### Assigned task
What are the lines of the listing below, word for word, from the first down to the one that contains "import android.widget.TextView;"?
Given entries START
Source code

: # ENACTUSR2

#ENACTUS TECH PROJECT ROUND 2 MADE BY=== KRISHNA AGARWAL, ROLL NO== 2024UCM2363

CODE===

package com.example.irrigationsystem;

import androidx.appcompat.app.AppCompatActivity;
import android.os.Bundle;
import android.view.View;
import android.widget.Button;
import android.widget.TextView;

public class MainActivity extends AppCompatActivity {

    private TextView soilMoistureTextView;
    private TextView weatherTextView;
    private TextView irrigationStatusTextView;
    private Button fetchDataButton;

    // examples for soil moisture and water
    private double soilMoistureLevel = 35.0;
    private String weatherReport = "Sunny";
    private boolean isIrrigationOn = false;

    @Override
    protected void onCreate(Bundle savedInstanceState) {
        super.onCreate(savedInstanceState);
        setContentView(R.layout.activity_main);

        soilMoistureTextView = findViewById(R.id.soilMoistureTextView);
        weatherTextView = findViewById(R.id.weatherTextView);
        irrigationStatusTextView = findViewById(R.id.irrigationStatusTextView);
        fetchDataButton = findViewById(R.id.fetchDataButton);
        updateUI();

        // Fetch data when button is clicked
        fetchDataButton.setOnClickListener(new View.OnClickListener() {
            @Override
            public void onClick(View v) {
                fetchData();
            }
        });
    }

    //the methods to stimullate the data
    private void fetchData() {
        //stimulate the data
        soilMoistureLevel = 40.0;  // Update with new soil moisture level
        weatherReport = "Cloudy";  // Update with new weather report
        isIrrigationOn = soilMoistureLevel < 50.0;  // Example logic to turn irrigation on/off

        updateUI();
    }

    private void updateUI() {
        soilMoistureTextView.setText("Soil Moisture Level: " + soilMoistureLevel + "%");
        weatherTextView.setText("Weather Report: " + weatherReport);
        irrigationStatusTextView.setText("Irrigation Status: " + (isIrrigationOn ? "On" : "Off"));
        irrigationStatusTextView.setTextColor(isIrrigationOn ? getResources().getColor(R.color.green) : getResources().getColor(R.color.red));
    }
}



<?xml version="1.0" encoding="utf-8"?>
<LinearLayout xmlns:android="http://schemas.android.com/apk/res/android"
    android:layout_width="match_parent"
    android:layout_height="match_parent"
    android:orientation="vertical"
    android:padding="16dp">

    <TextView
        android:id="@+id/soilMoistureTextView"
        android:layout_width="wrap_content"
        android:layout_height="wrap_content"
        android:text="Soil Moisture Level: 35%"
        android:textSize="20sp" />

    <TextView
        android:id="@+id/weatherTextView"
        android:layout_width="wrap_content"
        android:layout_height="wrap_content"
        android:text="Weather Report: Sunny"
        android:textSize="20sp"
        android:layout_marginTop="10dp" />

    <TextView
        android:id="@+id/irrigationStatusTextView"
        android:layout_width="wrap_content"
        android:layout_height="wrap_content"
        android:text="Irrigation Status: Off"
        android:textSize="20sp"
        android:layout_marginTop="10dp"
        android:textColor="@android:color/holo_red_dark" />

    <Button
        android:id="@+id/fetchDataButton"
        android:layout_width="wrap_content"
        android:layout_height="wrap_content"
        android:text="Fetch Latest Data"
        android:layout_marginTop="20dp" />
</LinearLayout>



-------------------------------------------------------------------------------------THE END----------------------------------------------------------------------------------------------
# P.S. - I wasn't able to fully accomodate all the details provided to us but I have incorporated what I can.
Given entries END
### Answer section
Source code

: # ENACTUSR2

#ENACTUS TECH PROJECT ROUND 2 MADE BY=== KRISHNA AGARWAL, ROLL NO== 2024UCM2363

CODE===

package com.example.irrigationsystem;

import androidx.appcompat.app.AppCompatActivity;
import android.os.Bundle;
import android.view.View;
import android.widget.Button;
import android.widget.TextView;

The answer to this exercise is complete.